EXERCISE GOAL: Nothing but the lines from the top of the records through the line with "Engenharia de Computação" should be returned, exactly, and without pictures.
■ ■ ■
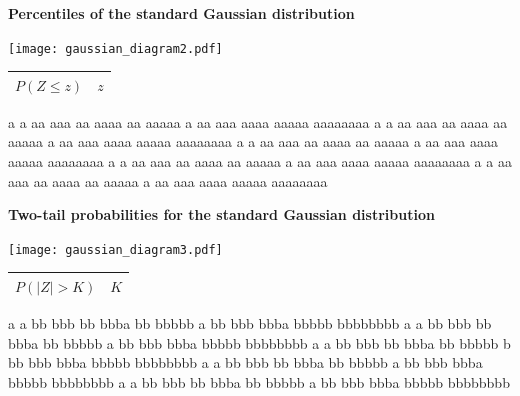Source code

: \documentclass[a4paper]{article}
\begin{document}
\begin{minipage}[t]{7cm}
  \begin{center}
    {\Large\bf Percentiles of the standard Gaussian distribution}
    
    \texttt{[image: gaussian\_diagram2.pdf]}

    \begin{tabular}{l|r}\hline
      $P\left(Z\leqslant z\right)$ & $z$\\
      \hline
      
      \hline
    \end{tabular}
  \end{center}
  
a a aa aaa aa aaaa aa aaaaa a aa aaa aaaa aaaaa aaaaaaaa 
a a aa aaa aa aaaa aa aaaaa a aa aaa aaaa aaaaa aaaaaaaa 
a a aa aaa aa aaaa aa aaaaa a aa aaa aaaa aaaaa aaaaaaaa 
a a aa aaa aa aaaa aa aaaaa a aa aaa aaaa aaaaa aaaaaaaa 
a a aa aaa aa aaaa aa aaaaa a aa aaa aaaa aaaaa aaaaaaaa 
\end{minipage}\hfill
\begin{minipage}[t]{7cm}
  \begin{center}
    {\Large\bf Two-tail probabilities for the standard Gaussian distribution}

    \texttt{[image: gaussian\_diagram3.pdf]}

    \begin{tabular}{l|r}\hline
      $P\left(\left|Z\right| >  K\right)$ & $K$\\
      \hline
      
      \hline
    \end{tabular}



  \end{center}
a a bb bbb bb bbba bb bbbbb a bb bbb bbba bbbbb bbbbbbbb 
a a bb bbb bb bbba bb bbbbb a bb bbb bbba bbbbb bbbbbbbb 
a a bb bbb bb bbba bb bbbbb b bb bbb bbba bbbbb bbbbbbbb 
a a bb bbb bb bbba bb bbbbb a bb bbb bbba bbbbb bbbbbbbb 
a a bb bbb bb bbba bb bbbbb a bb bbb bbba bbbbb bbbbbbbb 
\end{minipage}



\end{document}
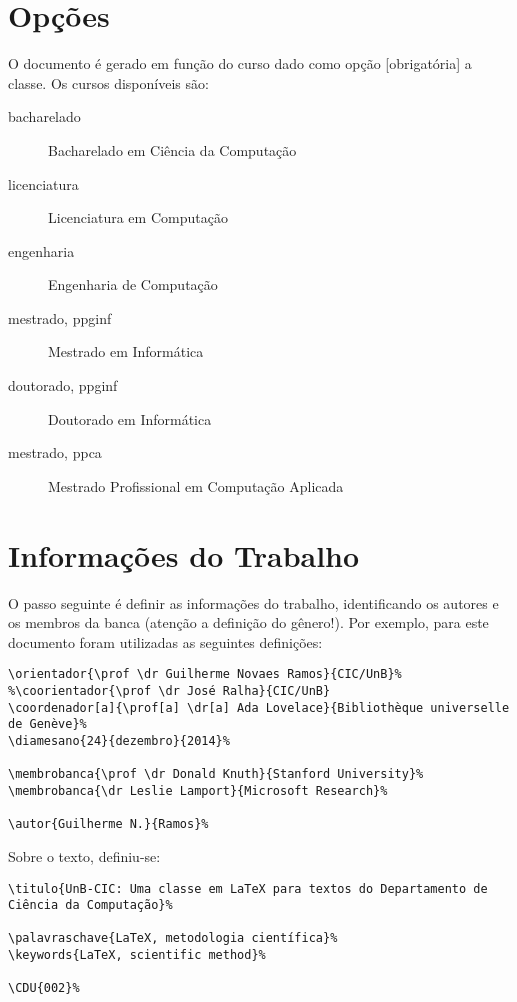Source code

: \section{Opções}
O documento é gerado em função do curso dado como opção [obrigatória] a classe.
Os cursos disponíveis são:
\begin{description}
  \item[bacharelado] Bacharelado em Ciência da Computação
  \item[licenciatura] Licenciatura em Computação
  \item[engenharia] Engenharia de Computação
  \item[mestrado, ppginf] Mestrado em Informática
  \item[doutorado, ppginf] Doutorado em Informática
  \item[mestrado, ppca] Mestrado Profissional em Computação Aplicada
\end{description}



\section{Informações do Trabalho}%
O passo seguinte é definir as informações do trabalho, identificando os autores
e os membros da banca (atenção a definição do gênero!). Por exemplo, para este
documento foram utilizadas as seguintes definições:

\begin{verbatim}
\orientador{\prof \dr Guilherme Novaes Ramos}{CIC/UnB}%
%\coorientador{\prof \dr José Ralha}{CIC/UnB}
\coordenador[a]{\prof[a] \dr[a] Ada Lovelace}{Bibliothèque universelle de Genève}%
\diamesano{24}{dezembro}{2014}%

\membrobanca{\prof \dr Donald Knuth}{Stanford University}%
\membrobanca{\dr Leslie Lamport}{Microsoft Research}%

\autor{Guilherme N.}{Ramos}%
\end{verbatim}

Sobre o texto, definiu-se:
\begin{verbatim}
\titulo{UnB-CIC: Uma classe em LaTeX para textos do Departamento de
Ciência da Computação}%

\palavraschave{LaTeX, metodologia científica}%
\keywords{LaTeX, scientific method}%

\CDU{002}%
\end{verbatim}

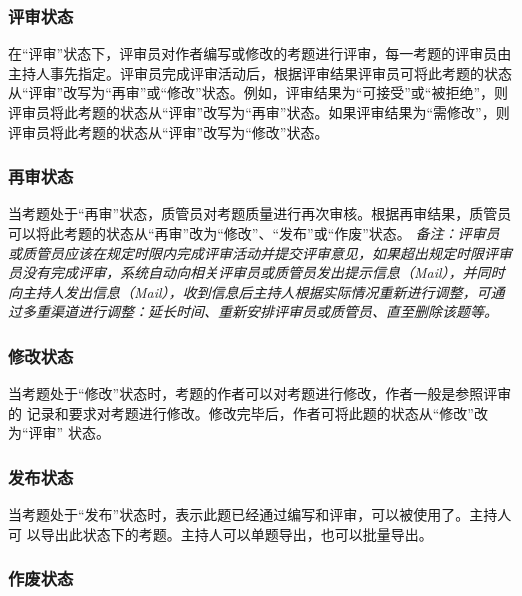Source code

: \documentclass[hyperref, a4paper]{ctexart}
\begin{document}
\hypertarget{ux8bc4ux5ba1ux72b6ux6001}{%
\subsubsection{评审状态}\label{ux8bc4ux5ba1ux72b6ux6001}}

在``评审''状态下，评审员对作者编写或修改的考题进行评审，每一考题的评审员由主持人事先指定。评审员完成评审活动后，根据评审结果评审员可将此考题的状态从``评审''改写为``再审''或``修改''状态。例如，评审结果为``可接受''或``被拒绝''，则评审员将此考题的状态从``评审''改写为``再审''状态。如果评审结果为``需修改''，则评审员将此考题的状态从``评审''改写为``修改''状态。

\hypertarget{ux518dux5ba1ux72b6ux6001}{%
\subsubsection{再审状态}\label{ux518dux5ba1ux72b6ux6001}}

当考题处于``再审''状态，质管员对考题质量进行再次审核。根据再审结果，质管员可以将此考题的状态从``再审''改为``修改''、``发布''或``作废''状态。
\emph{备注：评审员或质管员应该在规定时限内完成评审活动并提交评审意见，如果超出规定时限评审员没有完成评审，系统自动向相关评审员或质管员发出提示信息（Mail），并同时向主持人发出信息（Mail），收到信息后主持人根据实际情况重新进行调整，可通过多重渠道进行调整：延长时间、重新安排评审员或质管员、直至删除该题等。}

\hypertarget{ux4feeux6539ux72b6ux6001}{%
\subsubsection{修改状态}\label{ux4feeux6539ux72b6ux6001}}

当考题处于``修改''状态时，考题的作者可以对考题进行修改，作者一般是参照评审的
记录和要求对考题进行修改。修改完毕后，作者可将此题的状态从``修改''改为``评审''
状态。

\hypertarget{ux53d1ux5e03ux72b6ux6001}{%
\subsubsection{发布状态}\label{ux53d1ux5e03ux72b6ux6001}}

当考题处于``发布''状态时，表示此题已经通过编写和评审，可以被使用了。主持人可
以导出此状态下的考题。主持人可以单题导出，也可以批量导出。

\hypertarget{ux4f5cux5e9fux72b6ux6001}{%
\subsubsection{作废状态}\label{ux4f5cux5e9fux72b6ux6001}}
\end{document}
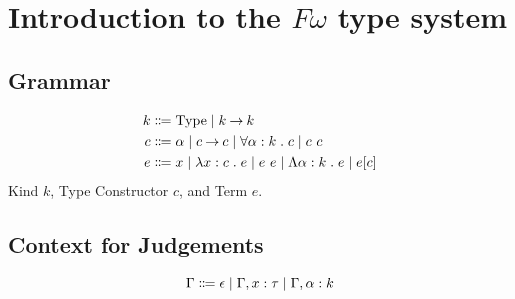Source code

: \newpage
\section{Introduction to the $F\omega$ type system}


\begin{grouped}{\subsection{Grammar}}
\begin{align*}
k & \mathrel{\Coloneqq} \operatorname{Type} \mathrel{\mid} k \mathbin{\rightarrow} k \\
c & \mathrel{\Coloneqq} \alpha \mathrel{\mid} c \mathbin{\rightarrow} c \mathrel{\mid} \forall \alpha \mathrel{:} k\mathrel{.} c \mathrel{\mid} c\ c \\
e & \mathrel{\Coloneqq} x \mathrel{\mid} \lambda x \mathrel{:} c\mathrel{.} e \mathrel{\mid} e\ e
    \mathrel{\mid} \Lambda \alpha \mathrel{:} k\mathrel{.} e \mathrel{\mid} e [ c ] \\
\end{align*}
Kind $k$, Type Constructor $c$, and Term $e$.\\
\end{grouped}

\begin{grouped}{\subsection{Context for Judgements}}
\begin{equation} \label{Context}
\Gamma \mathrel{\Coloneqq} \epsilon \mathrel{\mid} \Gamma, x \mathrel{:} \tau \mathrel{\mid} \Gamma, \alpha \mathrel{:} k
\end{equation}
\end{grouped}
■ ■ ■
WRITTEN SOLUTION:
Source code

: \documentclass[a4paper]{article}
\begin{document}
\begin{minipage}[t]{7cm}
  \begin{center}
    {\Large\bf Percentiles of the standard Gaussian distribution}
    
    \texttt{[image: gaussian\_diagram2.pdf]}

    \begin{tabular}{l|r}\hline
      $P\left(Z\leqslant z\right)$ & $z$\\
      \hline
      
      \hline
    \end{tabular}
  \end{center}
  
a a aa aaa aa aaaa aa aaaaa a aa aaa aaaa aaaaa aaaaaaaa 
a a aa aaa aa aaaa aa aaaaa a aa aaa aaaa aaaaa aaaaaaaa 
a a aa aaa aa aaaa aa aaaaa a aa aaa aaaa aaaaa aaaaaaaa 
a a aa aaa aa aaaa aa aaaaa a aa aaa aaaa aaaaa aaaaaaaa 
a a aa aaa aa aaaa aa aaaaa a aa aaa aaaa aaaaa aaaaaaaa 
\end{minipage}\hfill
\begin{minipage}[t]{7cm}
  \begin{center}
    {\Large\bf Two-tail probabilities for the standard Gaussian distribution}

    \texttt{[image: gaussian\_diagram3.pdf]}

    \begin{tabular}{l|r}\hline
      $P\left(\left|Z\right| >  K\right)$ & $K$\\
      \hline
      
      \hline
    \end{tabular}



  \end{center}
a a bb bbb bb bbba bb bbbbb a bb bbb bbba bbbbb bbbbbbbb 
a a bb bbb bb bbba bb bbbbb a bb bbb bbba bbbbb bbbbbbbb 
a a bb bbb bb bbba bb bbbbb b bb bbb bbba bbbbb bbbbbbbb 
a a bb bbb bb bbba bb bbbbb a bb bbb bbba bbbbb bbbbbbbb 
a a bb bbb bb bbba bb bbbbb a bb bbb bbba bbbbb bbbbbbbb 
\end{minipage}



\end{document}
Source code

: \section{Opções}
O documento é gerado em função do curso dado como opção [obrigatória] a classe.
Os cursos disponíveis são:
\begin{description}
  \item[bacharelado] Bacharelado em Ciência da Computação
  \item[licenciatura] Licenciatura em Computação
  \item[engenharia] Engenharia de Computação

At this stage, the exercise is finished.